FHIR Chat · Condition's Priority · implementers

Stream: implementers

Topic: Condition's Priority


view this post on Zulip Yunwei Wang (May 30 2016 at 16:10):

I am working on a example mapping a list of conditions from CDA observation-condition to FHIR condition. One of the condition has priorityCode primary, others are non-primary. How do I say the same in FHIR?

view this post on Zulip Grahame Grieve (May 30 2016 at 19:12):

what's the definition of 'primary'?

view this post on Zulip Yunwei Wang (May 30 2016 at 19:30):

I am doing an example for China FHIR group from one of their CDA document. The value in the priorityCode is, translated as, primary diagnosis (or major diagnosis). And other conditions have the value of "other diagnosis".

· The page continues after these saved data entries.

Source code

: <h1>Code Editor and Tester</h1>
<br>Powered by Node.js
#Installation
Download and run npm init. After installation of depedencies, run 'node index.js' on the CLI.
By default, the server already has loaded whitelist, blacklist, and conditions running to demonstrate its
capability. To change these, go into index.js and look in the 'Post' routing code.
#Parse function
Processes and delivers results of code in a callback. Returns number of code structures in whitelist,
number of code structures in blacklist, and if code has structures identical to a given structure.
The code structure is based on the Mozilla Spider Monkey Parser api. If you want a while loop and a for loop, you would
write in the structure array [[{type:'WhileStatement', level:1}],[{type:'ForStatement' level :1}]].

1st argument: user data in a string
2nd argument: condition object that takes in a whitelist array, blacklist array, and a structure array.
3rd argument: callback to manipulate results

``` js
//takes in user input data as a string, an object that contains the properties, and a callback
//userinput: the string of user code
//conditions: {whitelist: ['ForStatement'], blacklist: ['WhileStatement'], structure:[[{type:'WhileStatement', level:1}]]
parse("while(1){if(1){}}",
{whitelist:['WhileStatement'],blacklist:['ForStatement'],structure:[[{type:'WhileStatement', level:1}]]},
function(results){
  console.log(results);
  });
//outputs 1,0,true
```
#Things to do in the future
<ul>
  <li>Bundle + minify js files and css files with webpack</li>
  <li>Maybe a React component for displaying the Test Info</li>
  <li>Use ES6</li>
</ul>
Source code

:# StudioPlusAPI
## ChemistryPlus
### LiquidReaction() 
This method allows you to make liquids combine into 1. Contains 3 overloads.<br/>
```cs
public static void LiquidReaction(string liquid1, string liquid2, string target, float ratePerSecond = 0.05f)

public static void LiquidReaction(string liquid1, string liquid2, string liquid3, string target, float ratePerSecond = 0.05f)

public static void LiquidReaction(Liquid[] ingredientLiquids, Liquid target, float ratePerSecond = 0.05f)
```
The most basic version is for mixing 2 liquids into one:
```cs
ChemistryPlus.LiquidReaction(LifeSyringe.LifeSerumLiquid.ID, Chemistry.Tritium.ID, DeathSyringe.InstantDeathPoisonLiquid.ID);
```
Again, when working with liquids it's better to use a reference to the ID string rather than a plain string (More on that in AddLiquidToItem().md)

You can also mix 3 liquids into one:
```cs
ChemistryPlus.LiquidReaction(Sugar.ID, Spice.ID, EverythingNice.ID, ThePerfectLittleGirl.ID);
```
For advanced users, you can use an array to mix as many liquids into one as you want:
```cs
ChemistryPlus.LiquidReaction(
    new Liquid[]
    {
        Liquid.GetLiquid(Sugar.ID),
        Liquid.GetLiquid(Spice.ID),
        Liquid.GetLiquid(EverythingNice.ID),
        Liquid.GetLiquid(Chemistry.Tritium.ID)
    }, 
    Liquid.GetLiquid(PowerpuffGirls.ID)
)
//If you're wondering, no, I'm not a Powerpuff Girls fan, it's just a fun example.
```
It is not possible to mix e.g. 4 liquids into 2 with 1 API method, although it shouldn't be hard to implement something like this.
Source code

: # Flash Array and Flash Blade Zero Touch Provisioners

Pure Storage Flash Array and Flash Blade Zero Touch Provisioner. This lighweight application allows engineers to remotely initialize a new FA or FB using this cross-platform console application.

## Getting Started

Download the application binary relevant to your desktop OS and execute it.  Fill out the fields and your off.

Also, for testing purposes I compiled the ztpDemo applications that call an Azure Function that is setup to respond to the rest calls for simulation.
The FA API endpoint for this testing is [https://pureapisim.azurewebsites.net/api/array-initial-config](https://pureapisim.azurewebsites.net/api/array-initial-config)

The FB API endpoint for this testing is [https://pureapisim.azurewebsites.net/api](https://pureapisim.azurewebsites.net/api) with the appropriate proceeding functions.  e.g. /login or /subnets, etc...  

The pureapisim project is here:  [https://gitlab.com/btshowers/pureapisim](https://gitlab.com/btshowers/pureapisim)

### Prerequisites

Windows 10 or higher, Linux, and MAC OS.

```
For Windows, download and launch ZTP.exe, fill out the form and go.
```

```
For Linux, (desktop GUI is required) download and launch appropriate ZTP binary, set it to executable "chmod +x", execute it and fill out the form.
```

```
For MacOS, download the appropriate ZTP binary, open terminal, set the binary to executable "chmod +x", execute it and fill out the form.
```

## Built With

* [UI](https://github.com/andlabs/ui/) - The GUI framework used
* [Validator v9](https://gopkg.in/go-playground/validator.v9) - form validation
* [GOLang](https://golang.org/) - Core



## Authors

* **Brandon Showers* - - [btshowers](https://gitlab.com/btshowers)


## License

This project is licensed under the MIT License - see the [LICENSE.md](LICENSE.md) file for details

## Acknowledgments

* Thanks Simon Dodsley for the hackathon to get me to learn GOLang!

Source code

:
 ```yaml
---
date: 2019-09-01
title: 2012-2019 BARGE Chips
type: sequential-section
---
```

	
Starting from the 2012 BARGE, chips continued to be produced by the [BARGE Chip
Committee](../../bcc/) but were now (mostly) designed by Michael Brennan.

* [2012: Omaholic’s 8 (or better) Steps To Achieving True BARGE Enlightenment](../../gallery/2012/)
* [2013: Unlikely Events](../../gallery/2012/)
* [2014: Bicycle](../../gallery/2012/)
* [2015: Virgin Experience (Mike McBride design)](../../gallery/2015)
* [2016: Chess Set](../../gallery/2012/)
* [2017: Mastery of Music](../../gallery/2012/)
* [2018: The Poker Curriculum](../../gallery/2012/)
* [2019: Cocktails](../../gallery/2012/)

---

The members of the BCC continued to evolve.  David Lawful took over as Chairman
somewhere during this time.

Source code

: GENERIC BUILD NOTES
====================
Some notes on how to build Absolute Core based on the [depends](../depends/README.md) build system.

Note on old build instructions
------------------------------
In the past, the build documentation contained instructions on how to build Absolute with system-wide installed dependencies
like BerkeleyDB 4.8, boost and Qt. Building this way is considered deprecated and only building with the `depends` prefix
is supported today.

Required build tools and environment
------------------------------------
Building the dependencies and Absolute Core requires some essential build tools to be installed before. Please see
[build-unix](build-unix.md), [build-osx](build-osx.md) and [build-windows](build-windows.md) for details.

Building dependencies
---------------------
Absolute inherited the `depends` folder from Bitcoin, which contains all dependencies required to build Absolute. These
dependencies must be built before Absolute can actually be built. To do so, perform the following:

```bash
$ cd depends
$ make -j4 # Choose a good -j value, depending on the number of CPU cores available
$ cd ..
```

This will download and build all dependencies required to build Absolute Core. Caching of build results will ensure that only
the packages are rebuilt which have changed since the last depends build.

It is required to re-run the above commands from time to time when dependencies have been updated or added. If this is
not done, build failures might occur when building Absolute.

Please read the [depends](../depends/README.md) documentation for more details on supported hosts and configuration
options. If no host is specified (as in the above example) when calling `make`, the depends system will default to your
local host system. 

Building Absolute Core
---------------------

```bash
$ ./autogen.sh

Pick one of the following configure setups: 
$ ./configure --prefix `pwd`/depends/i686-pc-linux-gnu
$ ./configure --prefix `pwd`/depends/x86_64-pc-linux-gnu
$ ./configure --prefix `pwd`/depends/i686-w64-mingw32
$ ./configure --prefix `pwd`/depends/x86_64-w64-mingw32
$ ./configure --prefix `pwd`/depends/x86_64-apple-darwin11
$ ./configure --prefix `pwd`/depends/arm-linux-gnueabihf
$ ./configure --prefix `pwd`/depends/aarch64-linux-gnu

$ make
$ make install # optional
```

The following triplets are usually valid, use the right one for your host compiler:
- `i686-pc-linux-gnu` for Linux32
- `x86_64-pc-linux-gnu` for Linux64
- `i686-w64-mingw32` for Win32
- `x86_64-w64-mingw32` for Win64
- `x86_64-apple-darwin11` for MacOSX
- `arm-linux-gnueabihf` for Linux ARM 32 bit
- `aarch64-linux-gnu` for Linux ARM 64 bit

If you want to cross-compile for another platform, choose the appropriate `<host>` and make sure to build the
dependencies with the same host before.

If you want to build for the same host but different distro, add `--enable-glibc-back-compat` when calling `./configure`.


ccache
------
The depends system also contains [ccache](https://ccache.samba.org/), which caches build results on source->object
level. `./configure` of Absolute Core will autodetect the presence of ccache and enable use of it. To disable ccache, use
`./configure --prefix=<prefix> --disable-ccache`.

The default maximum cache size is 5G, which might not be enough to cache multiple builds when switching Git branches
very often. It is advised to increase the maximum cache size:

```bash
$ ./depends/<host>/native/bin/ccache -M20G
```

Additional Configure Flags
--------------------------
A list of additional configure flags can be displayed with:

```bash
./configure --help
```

view this post on Zulip Lloyd McKenzie (May 30 2016 at 20:10):

This is usually in the context of an encounter, episode of care or claim. All of those should allow (either in core or via extension) the ability to assign a sequence to the condition. Standing outside the context of one of those things, I've never seen a use case for any particular condition being "primary" for the patient overall, regardless of what practitioner/individual is looking at the data.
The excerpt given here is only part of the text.